Merci pour ce beau travail.  smile


C'est avec intérêt que j'ai parcouru les liens donnés. Et deux réflexions me sont venues à l'esprit.


Premièrement, j'ai noté que dans ton article tu me faisais l'honneur de me citer dans un propos relatif au "Bullshit marketing". Je souhaitais préciser qu'il ne faudrait pas se méprendre sur ce propos. Ce n'était pas une condamnation du marketing en lui-même (pour information : je suis en 6ème section) mais plutôt une critique du "mauvais marketing".

Par ailleurs, j'ai parcouru le cahier GHFF que tu mettais en lien. Mon attention s'est naturellement portée sur l'article "Les forêts à l’épreuve du tourisme. deux siècles d’interactions dans les Pyrénées (XIXe siècle-années 1960) de Steve Hagimont. Il est vrai que je suis partie prenante, culturellement et géographiquement, du problème que traite l'article et que les exemples traitées me sont très directement parlant.

Voici donc un passage que j'ai trouvé extrêmement moderne dans la mesure où il me semble être une réponse pertinente à certain propos, que l'on peut parfois entendre de nos jours, critiquant les autochtones de nos montagnes, leurs pratiques, leur mode vie et remettant en cause leurs moyens de subsistance....

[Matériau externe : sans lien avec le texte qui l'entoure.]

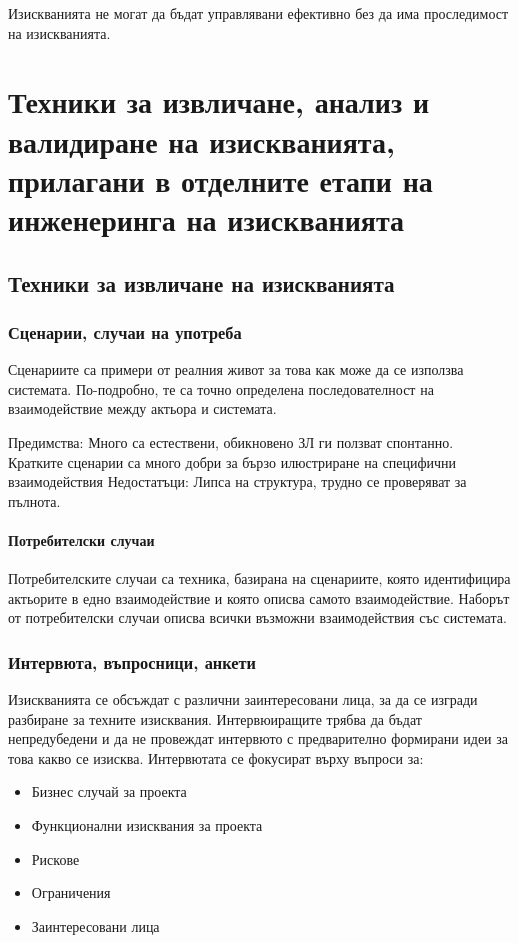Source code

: \documentclass[fleqn,12pt]{article}
\begin{document}
Изискванията не могат да бъдат управлявани ефективно без да има проследимост на изискванията.

\section{Техники за извличане, анализ и валидиране на изискванията, прилагани в отделните етапи на инженеринга на изискванията}

\subsection{Техники за извличане на изискванията}

\subsubsection{Сценарии, случаи на употреба}
Сценариите са примери от реалния живот за това как може да се използва системата. По-подробно, те са точно определена последователност на взаимодействие между актьора и системата.

Предимства: Много са естествени, обикновено ЗЛ ги ползват спонтанно. Кратките сценарии са много добри за бързо илюстриране на специфични взаимодействия
Недостатъци: Липса на структура, трудно се проверяват за пълнота.

\paragraph{Потребителски случаи}
Потребителските случаи са техника, базирана на сценариите, която идентифицира актьорите в едно взаимодействие и която описва самото взаимодействие. Наборът от потребителски случаи описва всички възможни взаимодействия със системата.

\subsubsection{Интервюта, въпросници, анкети}
Изискванията се обсъждат с различни заинтересовани лица, за да се изгради разбиране за техните изисквания. Интервюиращите трябва да бъдат непредубедени и да не провеждат интервюто с предварително формирани идеи за това какво се изисква. Интервютата се фокусират върху въпроси за:
\begin{itemize}
	\item Бизнес случай за проекта
	\item Функционални изисквания за проекта
	\item Рискове
	\item Ограничения
	\item Заинтересовани лица
\end{itemize}
\end{document}
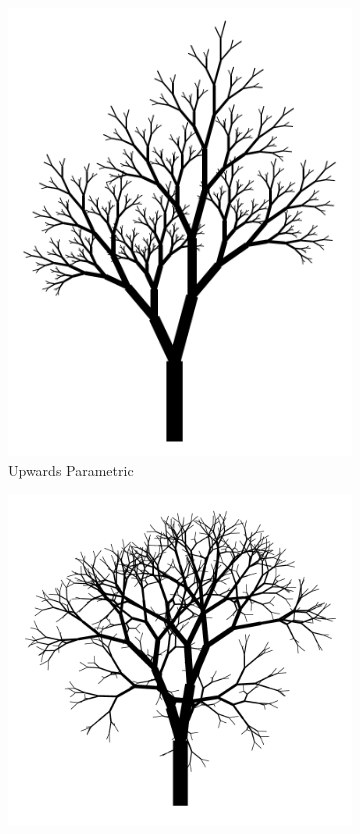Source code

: \documentclass[12pt,twoside]{reedthesis}
\begin{document}
	\begin{figure}[h]
	\centering
	\begin{subfigure}{0.5\linewidth}
		\centering
		\includegraphics[width=\linewidth]{Images/Parametric1}
		\caption{Upwards Parametric}
		\label{UpwardParametric}
	\end{subfigure}%
	\begin{subfigure}{0.5\linewidth}
		\centering
		\includegraphics[width=\linewidth]{Images/Parametric2}

\end{subfigure}
\end{figure}
\end{document}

Hagimont S. (2020). CAHIER DU GHFF FORÊT ENVIRONNEMENT ET SOCIÉTÉ, N° 30. P. 26-27

Dans le dernier tiers du XIXe siècle, la forêt entre néanmoins au coeur des préoccupations touristiques (telles que les rendent les guides et récits de voyage) : une forêt qui n’est pas tant le support de pratiques ludiques que d’angoisses écologiques et sociales. Le tourisme est alors pénétré par un discours catastrophiste, que porte tout particulièrement l’administration des Eaux et Forêts, et qui jette le discrédit sur l’économie agropastorale et les droits d’usages locaux.
L’agropastoralisme se trouve désormais assez seul en montagne : les prélèvements en bois de la marine ont largement disparu, la métallurgie au bois en pleine déshérence est remplacée par les hauts fourneaux au charbon de terre. Derniers usagers, les paysans et leurs troupeaux sont donc rendus responsables d’un déboisement en réalité très ancien et aux racines complexes.
Les grandes associations touristiques qui naissent (le CAF en 1874 et le TCF en 1890), où les forestiers sont en bonne place, diffusent alors largement ce discours environnemental : les montagnards, enfermés dans la routine et l’archaïsme, détruisent les forêts, modifient le régime de pluies et favorisent autant la désertification que les pluies torrentielles et les grandes inondations qui s’ensuivent.

.../...

L’angoisse de la déforestation prend une forme obsessionnelle et envahit alors la littérature touristique et la presse. La montagne forestière de la nation touristique est menacée. Ce « culte » de la forêt en montagne, porté par les forestiers, le Club alpin français et le Touring club, est une forme d’écologie politique. Il relie l’évolution de l’environnement aux conditions sociales et politiques qui l’ont produit.
Mais cette écologie est déconnectée de l’évolution réelle du couvert forestier, marqué par un regain spontané dès ces années du fait de l’exode rural. Il accompagne un discours de pouvoir sur les populations autochtones, dont le terroir de travail et de vie a changé radicalement de sens et de fonction : il est devenu un patrimoine touristique, l’espace ludique des populations urbaines.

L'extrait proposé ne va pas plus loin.